• _Your instructions_
Where the records hold the string "initialization", show the whole line it sits on.

• _Saved data entries_
"""
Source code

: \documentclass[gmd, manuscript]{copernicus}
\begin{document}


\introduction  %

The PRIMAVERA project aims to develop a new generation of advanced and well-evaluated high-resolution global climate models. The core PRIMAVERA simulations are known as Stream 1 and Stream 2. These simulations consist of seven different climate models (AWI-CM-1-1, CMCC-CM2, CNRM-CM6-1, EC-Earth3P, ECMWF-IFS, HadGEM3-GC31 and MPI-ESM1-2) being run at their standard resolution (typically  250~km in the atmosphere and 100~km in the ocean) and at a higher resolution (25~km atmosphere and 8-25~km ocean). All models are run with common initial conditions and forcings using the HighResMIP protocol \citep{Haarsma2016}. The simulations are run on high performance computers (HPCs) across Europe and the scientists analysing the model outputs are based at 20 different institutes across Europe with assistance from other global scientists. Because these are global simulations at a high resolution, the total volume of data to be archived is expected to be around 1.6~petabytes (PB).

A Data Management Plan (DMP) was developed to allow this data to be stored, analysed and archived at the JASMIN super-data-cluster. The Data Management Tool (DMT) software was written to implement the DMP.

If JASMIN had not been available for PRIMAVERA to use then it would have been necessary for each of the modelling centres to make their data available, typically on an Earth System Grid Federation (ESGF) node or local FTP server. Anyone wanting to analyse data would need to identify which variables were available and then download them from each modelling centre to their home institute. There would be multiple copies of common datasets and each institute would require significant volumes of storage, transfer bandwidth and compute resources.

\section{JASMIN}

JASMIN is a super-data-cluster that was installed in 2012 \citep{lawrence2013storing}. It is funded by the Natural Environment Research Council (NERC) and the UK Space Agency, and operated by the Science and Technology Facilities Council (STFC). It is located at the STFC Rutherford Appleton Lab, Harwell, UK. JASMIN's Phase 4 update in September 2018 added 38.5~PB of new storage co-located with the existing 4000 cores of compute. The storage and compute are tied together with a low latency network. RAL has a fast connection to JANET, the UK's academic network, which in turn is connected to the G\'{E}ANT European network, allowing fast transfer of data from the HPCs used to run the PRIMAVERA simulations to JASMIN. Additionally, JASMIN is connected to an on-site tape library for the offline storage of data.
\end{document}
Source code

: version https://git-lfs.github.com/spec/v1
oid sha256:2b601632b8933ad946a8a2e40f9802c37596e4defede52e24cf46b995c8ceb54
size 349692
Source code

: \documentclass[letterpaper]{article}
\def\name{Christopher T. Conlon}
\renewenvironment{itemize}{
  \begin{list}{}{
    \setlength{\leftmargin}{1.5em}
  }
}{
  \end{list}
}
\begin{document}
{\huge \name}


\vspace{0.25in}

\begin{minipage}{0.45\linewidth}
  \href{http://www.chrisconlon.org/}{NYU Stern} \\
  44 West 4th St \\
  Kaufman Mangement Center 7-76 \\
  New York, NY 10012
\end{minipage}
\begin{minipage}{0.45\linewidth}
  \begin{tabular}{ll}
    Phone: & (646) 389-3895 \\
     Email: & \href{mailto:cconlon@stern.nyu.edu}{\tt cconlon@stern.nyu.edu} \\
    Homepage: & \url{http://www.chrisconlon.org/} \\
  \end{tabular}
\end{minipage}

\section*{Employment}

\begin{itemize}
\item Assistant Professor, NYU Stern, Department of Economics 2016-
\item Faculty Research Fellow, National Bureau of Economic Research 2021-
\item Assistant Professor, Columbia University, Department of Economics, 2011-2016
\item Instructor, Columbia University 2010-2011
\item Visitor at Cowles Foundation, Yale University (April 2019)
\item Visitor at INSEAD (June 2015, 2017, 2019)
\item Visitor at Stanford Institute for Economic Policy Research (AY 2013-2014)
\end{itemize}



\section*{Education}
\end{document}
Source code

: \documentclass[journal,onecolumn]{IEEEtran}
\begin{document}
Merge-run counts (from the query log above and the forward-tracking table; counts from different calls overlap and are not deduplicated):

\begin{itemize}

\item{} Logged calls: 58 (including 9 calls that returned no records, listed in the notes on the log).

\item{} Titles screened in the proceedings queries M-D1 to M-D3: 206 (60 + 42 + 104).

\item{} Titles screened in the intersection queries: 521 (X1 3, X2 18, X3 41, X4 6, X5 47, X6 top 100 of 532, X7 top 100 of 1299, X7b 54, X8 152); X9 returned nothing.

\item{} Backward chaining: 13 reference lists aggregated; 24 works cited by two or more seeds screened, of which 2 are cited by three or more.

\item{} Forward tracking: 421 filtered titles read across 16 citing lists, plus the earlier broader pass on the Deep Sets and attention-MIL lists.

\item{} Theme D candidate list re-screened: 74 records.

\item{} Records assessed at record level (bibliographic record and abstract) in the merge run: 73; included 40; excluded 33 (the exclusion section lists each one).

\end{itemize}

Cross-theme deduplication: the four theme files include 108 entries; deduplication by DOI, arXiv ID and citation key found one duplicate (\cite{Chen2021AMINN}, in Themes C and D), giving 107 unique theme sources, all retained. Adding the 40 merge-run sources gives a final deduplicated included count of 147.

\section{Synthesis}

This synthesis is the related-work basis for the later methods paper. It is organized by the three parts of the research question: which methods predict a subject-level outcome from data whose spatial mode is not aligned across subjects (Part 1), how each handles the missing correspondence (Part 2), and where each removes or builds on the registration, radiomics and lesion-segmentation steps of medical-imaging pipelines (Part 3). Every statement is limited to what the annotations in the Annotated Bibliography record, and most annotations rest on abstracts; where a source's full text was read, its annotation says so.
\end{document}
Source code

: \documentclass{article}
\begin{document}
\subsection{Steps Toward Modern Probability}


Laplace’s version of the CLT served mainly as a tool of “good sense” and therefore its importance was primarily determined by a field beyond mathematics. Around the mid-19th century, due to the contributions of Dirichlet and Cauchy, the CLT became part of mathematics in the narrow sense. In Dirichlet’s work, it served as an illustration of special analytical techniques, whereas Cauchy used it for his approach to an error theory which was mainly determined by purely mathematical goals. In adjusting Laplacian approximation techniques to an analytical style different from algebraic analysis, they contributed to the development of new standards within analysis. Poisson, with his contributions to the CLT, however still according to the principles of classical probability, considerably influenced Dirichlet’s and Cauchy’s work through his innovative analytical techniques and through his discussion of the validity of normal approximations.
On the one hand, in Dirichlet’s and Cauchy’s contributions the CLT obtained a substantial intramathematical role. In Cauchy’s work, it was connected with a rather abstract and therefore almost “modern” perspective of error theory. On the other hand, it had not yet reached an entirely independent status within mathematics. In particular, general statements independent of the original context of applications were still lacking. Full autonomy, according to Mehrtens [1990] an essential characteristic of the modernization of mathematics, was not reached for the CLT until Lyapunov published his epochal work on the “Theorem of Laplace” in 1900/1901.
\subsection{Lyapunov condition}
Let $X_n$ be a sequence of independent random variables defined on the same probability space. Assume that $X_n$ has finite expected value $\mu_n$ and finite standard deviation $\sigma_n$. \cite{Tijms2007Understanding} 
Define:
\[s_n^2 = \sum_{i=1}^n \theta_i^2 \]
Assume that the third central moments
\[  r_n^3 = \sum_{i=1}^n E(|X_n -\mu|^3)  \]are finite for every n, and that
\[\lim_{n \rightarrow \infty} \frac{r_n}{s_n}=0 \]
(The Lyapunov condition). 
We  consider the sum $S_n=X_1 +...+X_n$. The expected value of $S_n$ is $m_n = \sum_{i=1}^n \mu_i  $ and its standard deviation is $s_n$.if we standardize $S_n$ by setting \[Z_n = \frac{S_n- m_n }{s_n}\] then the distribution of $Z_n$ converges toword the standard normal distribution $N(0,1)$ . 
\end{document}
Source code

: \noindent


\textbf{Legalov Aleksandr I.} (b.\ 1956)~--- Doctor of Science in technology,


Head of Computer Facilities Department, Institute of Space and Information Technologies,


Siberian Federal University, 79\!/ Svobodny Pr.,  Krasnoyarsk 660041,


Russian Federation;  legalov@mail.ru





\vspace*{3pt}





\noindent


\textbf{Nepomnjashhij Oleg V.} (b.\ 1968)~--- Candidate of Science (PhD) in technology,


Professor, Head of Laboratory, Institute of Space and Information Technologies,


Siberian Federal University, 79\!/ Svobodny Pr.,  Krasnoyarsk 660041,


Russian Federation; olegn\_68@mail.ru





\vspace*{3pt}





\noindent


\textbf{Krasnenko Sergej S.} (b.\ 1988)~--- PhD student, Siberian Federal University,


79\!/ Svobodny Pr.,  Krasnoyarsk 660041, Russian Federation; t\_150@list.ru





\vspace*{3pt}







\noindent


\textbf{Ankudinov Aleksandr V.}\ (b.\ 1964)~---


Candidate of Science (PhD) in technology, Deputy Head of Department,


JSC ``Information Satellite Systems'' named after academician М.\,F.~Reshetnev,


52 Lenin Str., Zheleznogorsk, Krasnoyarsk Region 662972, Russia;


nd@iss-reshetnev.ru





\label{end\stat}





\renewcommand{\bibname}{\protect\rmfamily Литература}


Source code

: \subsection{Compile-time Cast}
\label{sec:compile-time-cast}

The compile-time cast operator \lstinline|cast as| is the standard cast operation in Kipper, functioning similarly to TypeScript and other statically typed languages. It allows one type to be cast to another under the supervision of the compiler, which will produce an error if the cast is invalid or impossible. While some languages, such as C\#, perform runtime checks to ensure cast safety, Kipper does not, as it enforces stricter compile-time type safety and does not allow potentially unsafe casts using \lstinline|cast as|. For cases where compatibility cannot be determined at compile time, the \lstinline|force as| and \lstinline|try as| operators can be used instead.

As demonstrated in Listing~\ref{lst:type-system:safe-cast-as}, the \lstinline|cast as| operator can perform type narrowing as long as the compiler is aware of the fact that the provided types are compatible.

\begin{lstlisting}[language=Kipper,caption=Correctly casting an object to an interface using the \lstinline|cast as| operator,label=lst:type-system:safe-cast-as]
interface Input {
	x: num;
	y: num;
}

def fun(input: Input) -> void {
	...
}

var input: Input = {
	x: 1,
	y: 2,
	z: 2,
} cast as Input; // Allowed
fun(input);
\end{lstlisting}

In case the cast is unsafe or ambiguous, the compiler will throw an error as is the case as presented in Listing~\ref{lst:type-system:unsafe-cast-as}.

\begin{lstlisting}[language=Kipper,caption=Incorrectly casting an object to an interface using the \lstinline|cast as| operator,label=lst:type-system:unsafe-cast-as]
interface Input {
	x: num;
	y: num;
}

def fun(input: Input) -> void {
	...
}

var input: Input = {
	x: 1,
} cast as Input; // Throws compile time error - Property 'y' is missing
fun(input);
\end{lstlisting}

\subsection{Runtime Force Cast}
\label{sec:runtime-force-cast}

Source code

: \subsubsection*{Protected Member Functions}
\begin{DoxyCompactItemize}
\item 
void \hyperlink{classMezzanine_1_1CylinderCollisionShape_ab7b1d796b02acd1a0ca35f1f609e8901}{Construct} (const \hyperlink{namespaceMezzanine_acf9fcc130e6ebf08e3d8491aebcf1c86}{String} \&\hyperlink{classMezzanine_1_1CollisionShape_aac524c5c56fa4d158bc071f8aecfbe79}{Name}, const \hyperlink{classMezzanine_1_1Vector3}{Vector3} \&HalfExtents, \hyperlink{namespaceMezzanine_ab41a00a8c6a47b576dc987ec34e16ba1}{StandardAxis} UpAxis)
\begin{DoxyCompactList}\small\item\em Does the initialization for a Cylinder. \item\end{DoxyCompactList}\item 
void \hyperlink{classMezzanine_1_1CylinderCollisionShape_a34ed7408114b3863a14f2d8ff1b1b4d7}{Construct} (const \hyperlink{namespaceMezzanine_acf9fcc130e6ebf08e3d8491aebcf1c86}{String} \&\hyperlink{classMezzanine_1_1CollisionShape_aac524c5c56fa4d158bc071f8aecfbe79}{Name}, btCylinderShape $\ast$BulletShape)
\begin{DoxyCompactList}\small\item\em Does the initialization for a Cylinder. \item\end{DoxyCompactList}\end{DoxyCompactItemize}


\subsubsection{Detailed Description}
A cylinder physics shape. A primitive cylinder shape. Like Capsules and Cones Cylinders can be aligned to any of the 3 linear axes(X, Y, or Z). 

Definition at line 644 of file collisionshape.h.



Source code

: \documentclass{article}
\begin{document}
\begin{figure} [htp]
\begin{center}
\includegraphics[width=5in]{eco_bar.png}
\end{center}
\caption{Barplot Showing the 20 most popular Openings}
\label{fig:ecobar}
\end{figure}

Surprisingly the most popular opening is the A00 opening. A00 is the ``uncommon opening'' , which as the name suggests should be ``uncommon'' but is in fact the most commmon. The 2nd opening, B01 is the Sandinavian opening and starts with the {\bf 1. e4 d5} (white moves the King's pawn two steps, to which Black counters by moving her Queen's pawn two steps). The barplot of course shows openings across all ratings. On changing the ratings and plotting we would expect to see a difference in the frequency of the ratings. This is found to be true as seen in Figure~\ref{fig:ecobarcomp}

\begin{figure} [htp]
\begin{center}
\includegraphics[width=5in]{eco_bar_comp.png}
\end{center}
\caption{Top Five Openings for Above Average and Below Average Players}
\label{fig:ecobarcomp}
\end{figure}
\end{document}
"""
• _Worked solution_
\begin{DoxyCompactList}\small\item\em Does the initialization for a Cylinder. \item\end{DoxyCompactList}\item 
\begin{DoxyCompactList}\small\item\em Does the initialization for a Cylinder. \item\end{DoxyCompactList}\end{DoxyCompactItemize}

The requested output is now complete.